(Stored data entries)
☆ ☆ ☆ ☆
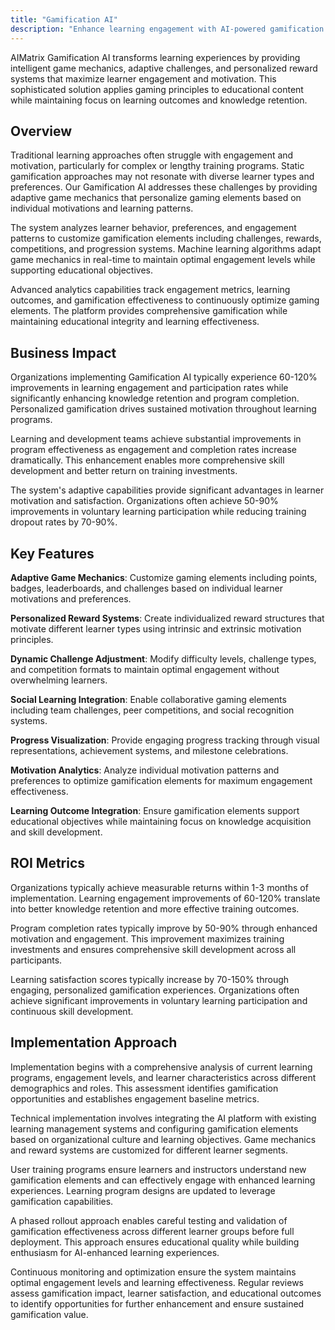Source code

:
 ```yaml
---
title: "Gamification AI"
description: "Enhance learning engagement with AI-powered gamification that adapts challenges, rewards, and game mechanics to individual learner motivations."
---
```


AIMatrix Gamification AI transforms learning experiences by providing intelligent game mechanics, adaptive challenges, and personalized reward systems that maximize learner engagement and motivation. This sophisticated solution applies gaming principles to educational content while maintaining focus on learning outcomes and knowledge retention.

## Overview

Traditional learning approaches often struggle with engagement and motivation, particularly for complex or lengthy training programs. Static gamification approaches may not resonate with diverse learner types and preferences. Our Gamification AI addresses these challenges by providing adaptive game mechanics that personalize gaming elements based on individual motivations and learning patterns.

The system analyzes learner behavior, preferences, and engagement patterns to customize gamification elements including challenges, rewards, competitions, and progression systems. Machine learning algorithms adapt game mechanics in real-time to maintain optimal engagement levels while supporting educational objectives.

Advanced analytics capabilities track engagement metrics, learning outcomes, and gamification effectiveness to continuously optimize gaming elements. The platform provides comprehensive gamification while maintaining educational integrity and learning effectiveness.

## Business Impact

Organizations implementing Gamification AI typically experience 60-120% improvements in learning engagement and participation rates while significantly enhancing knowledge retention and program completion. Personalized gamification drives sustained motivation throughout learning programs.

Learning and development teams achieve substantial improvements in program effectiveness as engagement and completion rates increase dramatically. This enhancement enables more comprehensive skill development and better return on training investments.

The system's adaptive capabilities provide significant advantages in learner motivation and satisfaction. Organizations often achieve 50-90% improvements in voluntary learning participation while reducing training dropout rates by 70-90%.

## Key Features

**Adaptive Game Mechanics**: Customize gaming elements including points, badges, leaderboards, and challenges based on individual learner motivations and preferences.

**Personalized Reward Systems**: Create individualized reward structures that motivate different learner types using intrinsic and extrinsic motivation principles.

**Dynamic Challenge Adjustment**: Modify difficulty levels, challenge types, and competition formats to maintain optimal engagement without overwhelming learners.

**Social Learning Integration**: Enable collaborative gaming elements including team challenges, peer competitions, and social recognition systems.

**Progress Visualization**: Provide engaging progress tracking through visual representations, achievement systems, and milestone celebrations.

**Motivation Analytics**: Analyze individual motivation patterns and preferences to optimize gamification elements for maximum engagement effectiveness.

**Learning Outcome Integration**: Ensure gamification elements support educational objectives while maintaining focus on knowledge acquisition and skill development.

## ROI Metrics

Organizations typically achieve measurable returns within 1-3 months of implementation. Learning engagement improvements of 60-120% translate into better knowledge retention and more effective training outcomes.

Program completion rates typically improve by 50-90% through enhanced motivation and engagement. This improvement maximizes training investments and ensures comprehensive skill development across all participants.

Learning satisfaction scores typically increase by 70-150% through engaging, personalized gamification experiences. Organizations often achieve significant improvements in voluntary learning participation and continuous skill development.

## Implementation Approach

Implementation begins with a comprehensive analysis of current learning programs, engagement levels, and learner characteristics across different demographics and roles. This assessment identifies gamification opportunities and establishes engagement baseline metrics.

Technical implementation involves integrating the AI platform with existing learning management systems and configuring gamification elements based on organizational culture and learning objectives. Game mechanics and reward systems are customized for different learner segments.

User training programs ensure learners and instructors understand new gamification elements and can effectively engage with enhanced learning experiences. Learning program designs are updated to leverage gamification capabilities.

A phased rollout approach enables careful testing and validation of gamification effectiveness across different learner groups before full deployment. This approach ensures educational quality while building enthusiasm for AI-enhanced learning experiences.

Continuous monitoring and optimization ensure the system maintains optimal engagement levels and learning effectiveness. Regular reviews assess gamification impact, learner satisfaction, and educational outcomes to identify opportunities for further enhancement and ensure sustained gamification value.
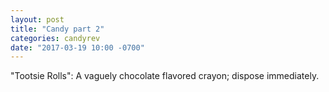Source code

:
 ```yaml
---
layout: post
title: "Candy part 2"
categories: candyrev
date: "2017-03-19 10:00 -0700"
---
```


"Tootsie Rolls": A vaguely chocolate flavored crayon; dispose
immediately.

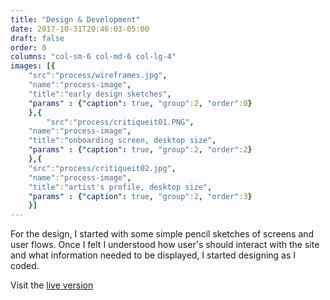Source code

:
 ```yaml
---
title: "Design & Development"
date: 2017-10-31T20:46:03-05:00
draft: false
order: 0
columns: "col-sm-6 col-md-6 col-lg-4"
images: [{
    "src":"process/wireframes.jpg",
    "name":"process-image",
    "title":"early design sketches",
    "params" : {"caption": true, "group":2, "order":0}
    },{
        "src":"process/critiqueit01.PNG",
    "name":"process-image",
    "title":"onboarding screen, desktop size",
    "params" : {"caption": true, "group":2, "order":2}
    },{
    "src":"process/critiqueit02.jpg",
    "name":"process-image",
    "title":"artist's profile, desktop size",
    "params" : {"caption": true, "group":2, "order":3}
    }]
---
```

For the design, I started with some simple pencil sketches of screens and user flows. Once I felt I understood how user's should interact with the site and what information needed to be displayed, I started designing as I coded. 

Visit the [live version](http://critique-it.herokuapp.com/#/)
☆ ☆ ☆ ☆
TASK TO COMPLETE >> Leave out every line above except those from the line with "## Key Features" up to and including the line with "extrinsic motivation principles.", and copy those exactly.

OUTPUT OF THE TASK >>
## Key Features

**Adaptive Game Mechanics**: Customize gaming elements including points, badges, leaderboards, and challenges based on individual learner motivations and preferences.

**Personalized Reward Systems**: Create individualized reward structures that motivate different learner types using intrinsic and extrinsic motivation principles.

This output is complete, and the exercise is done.